Veniamo a La Villetta, il suo attuale ristorante.
“Dopo avere gestito vari ristoranti italiani nell’area di Midtown e nell’Upper East Side ed avere potenziato le mie competenze nei vini frequentando vari corsi di aggiornamento, individuai nell’area di Sutton Place –River House, una possibile location vincente. Riuscii con due partner americani ad individuare una ex rimessa di carrozze, dichiarata historical landmark dalla città di New York, che ospitava un caffè brasiliano, in fase di chiusura. Siglammo un contratto, per noi, vantaggioso. E’ una location molto affluente con pochissimi ristoranti italiani, soprattutto pugliesi e meridionali. Il concetto è semplice: portare una novità gastronomica meridionale in un quartiere che ospita residenti internazionali pronti a recepire l’offerta gastronomica”.
E come è andata?
“In questo mese compiamo un anno di attività e sono stati 12 mesi straordinari. Certo abbiamo lavorato tantissimo per creare un ambiente familiare e per far apprezzare ai nostri clienti, tra i quali tanti vip, la nostra cucina. La mia idea di unire, architettura, location and quality food sta funzionando. Siamo stati premiati con il Marchio di qualità per l’Ospitalità ristoranti italiani nel Mondo.

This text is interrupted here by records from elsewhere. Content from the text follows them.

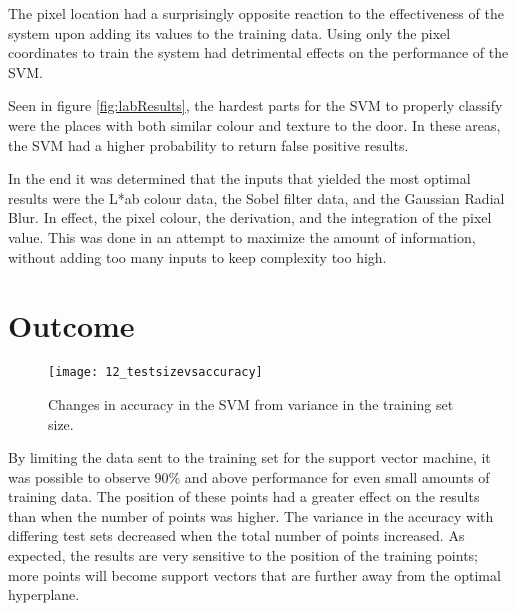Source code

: The pixel location had a surprisingly opposite reaction to the effectiveness of the system upon adding its values to the training data. Using only the pixel coordinates to train the system had detrimental effects on the performance of the SVM. 

Seen in figure \ref{fig:labResults}, the hardest parts for the SVM to properly classify were the places with both similar colour and texture to the door. In these areas, the SVM had a higher probability to return false positive results.

In the end it was determined that the inputs that yielded the most optimal results were the L*ab colour data, the Sobel filter data, and the Gaussian Radial Blur. In effect, the pixel colour, the derivation, and the integration of the pixel value. This was done in an attempt to maximize the amount of information, without adding too many inputs to keep complexity too high.

\newpage

\section{Outcome}

\begin{figure}[ht]
    \centering
    \texttt{[image: 12\_testsizevsaccuracy]}
    \caption{Changes in accuracy in the SVM from variance in the training set size.}
    \label{fig:12_testsizevsaccuracy}
\end{figure}

By limiting the data sent to the training set for the support vector machine, it was possible to observe 90\% and above performance for even small amounts of training data. The position of these points had a greater effect on the results than when the number of points was higher. The variance in the accuracy with differing test sets decreased when the total number of points increased. As expected, the results are very sensitive to the position of the training points; more points will become support vectors that are further away from the optimal hyperplane.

Ci parli adesso del ristorante, La Villetta.
“Il nome è stato scelto come concetto di un posto accogliente, familiare, situato in un quartiere altamente residenziale. Io mi sento un ambasciatore, un promotore, della cucina meridionale e delle bellezze del Sud tra i miei clienti. Menu, per la maggior parte rigorosamente meridionale, vini meridionali. Tutto molto apprezzato dai nostri clienti. Nel ristorante esponiamo anche foto e quadri a tema. Adesso abbiamo in corso una mostra fotografica su Venezia”.
Ma che c’entra Venezia con il Sud?
“E’ vero. Ma resta un gioiello dell’umanità. Si tratta di lavori di un nostro cliente che chi ha chiesto di esporre. Un buon motivo per ammirare la mostra e far conoscere il ristorante. Il messaggio culturale/ gastronomico nel nostro settore sta diventando sempre più importante”.
Progetti futuri?
“Crescere, ovviamente. Sia nella offerta gastronomica che culturale. Stiamo lavorando ad eventi culturali a scadenza mensile sia sulla cucina italiana sia sulla Storia culturale del Sud. Intanto abbiamo già ospitato una cena della prestigiosa Accademia Italiana della Cucina. Abbiamo, tra i clienti, un nutrito numero di diplomatici da ogni parte del mondo. Hanno una grande stima del nostro Paese, delle sue opera d’arte. Io spesso gli parlo del Sud, della gastronomia, dei vini. Se vuole la possiamo considerare soft diplomacy. E’ importante. Aiuta a crescere il nostro business ed a far conoscere meglio il Sud Italia. Inoltre sosteniamo la local community sponsorizzando eventi culturali del quartiere e stiamo lavorando a sostenere progetti culturali italiani e meridionali con alcune realtà culturali newyorchesi”.